Australian rules footballer

Peter Anstey Dalwood (17 June 1922 - 22 May 2000) was an Australian rules footballer who played for Norwood in the South Australian National Football League (SANFL) and Fitzroy in the Victorian Football League (VFL).

==Family==
The son of Alfred Lionel Dalwood (1897-1991), and Lillian Jane Dalwood (1897-1984), née Anstey-Harris, Peter Anstey Dalwood was born at Toorak Gardens, South Australia on 17 June 1922. He had a brother, Paul Dalwood, and a sister, Ruth Carter (nee Dalwood).

He married Iris May Bell (1924-) in Adelaide on 19 January 1946.

His son Grant Dalwood (1956–2024) also played for Norwood.

==Education==
He was educated at Adelaide's Prince Alfred College; and, while there, he excelled as a schoolboy cricketer, hurdler and track-and-field athlete, and footballer.

He went on to study at the University of Adelaide.

==Military service==
He served in the Australian Army from October 1941 to April 1946.

==Football==
On leaving Prince Alfred College, he played with the Adelaide University Football Club in the South Australian Amateur Football League (SAAFL).

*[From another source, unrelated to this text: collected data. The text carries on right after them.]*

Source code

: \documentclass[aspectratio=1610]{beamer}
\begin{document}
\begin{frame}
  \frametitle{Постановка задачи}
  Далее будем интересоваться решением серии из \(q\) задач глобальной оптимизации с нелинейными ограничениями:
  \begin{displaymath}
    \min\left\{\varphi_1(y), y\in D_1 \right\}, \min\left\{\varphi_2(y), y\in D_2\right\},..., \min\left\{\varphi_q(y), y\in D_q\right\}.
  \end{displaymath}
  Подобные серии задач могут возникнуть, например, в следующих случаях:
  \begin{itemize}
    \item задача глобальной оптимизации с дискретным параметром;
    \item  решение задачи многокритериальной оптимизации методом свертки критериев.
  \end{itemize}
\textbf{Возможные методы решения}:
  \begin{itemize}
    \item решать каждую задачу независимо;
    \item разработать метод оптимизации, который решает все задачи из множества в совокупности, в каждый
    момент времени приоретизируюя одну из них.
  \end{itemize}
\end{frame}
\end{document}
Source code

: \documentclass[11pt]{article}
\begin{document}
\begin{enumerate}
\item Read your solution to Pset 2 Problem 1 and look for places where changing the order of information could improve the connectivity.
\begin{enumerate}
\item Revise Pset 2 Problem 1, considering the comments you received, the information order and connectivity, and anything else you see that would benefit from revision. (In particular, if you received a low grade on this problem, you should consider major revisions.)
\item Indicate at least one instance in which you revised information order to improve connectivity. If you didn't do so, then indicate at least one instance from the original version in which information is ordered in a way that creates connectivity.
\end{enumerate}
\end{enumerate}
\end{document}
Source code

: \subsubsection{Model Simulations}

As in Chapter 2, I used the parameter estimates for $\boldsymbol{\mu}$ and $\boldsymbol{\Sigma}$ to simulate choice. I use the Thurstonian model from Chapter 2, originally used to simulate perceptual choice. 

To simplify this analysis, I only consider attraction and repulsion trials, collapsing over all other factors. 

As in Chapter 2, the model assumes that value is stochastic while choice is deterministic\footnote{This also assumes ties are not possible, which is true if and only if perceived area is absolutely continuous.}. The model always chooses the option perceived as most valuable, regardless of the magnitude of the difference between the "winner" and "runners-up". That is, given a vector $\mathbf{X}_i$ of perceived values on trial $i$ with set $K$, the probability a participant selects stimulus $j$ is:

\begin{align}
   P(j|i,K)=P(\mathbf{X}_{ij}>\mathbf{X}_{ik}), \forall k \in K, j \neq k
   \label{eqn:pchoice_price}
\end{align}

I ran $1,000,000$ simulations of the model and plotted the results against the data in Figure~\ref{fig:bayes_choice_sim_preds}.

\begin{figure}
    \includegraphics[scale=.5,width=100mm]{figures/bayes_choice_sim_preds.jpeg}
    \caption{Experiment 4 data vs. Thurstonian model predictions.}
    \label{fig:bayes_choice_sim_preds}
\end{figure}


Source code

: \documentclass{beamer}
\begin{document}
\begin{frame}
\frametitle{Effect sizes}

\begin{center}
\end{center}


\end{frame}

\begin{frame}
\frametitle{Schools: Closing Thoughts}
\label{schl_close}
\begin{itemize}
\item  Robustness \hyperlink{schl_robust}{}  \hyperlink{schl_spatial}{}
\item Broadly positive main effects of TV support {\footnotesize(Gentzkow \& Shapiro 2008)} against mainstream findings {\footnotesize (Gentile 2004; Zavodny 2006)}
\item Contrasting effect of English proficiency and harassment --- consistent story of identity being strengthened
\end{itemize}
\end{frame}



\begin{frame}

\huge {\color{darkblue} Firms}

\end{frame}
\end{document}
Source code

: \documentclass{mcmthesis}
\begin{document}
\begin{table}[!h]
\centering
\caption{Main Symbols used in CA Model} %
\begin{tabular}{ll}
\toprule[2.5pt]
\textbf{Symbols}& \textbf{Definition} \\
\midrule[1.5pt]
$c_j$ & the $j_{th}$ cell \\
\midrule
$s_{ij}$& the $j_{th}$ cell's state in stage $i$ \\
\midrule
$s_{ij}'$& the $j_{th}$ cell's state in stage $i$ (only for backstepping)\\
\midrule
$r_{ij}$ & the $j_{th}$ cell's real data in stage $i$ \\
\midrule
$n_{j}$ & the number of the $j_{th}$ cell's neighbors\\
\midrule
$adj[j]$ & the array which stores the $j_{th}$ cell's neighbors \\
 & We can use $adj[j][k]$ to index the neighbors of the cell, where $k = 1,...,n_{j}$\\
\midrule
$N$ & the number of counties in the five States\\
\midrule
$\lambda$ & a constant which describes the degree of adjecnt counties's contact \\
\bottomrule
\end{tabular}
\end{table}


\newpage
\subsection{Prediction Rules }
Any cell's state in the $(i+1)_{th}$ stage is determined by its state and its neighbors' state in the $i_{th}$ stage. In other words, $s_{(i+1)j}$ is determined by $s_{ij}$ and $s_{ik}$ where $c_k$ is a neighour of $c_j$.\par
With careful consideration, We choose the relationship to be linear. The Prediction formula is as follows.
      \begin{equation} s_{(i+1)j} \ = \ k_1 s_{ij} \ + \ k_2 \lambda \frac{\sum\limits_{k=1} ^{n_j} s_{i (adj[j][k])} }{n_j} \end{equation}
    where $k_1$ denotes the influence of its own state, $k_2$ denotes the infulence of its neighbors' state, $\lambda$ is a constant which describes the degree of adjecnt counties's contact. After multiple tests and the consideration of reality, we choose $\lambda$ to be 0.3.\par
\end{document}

While serving with the Australian Army, he played with the Windsor Football Club in the Brisbane-based Queensland Australian Football League (QAFL).

Dalwood, in his fourth VFL game, kicked seven goals to help Fitzroy defeat Collingwood. It was the highlight of his brief stint in the league.

In 1946 he returned to Norwood, with whom he kicked 70 goals for the year to top the SANFL goal-kicking. A key forward and ruckman, he was the leading goal-kicker at Norwood on a further two occasions. He was a six time South Australian interstate representative, for a return of 13 goals.

Under captain-coach Jack Oatey, Dalwood appeared in Norwood's 1946, 1948 and 1950 premiership teams. He kicked five goals in the 1946 Grand Final win over Port Adelaide.

==Death==
He died in South Australia on 22 May 2000.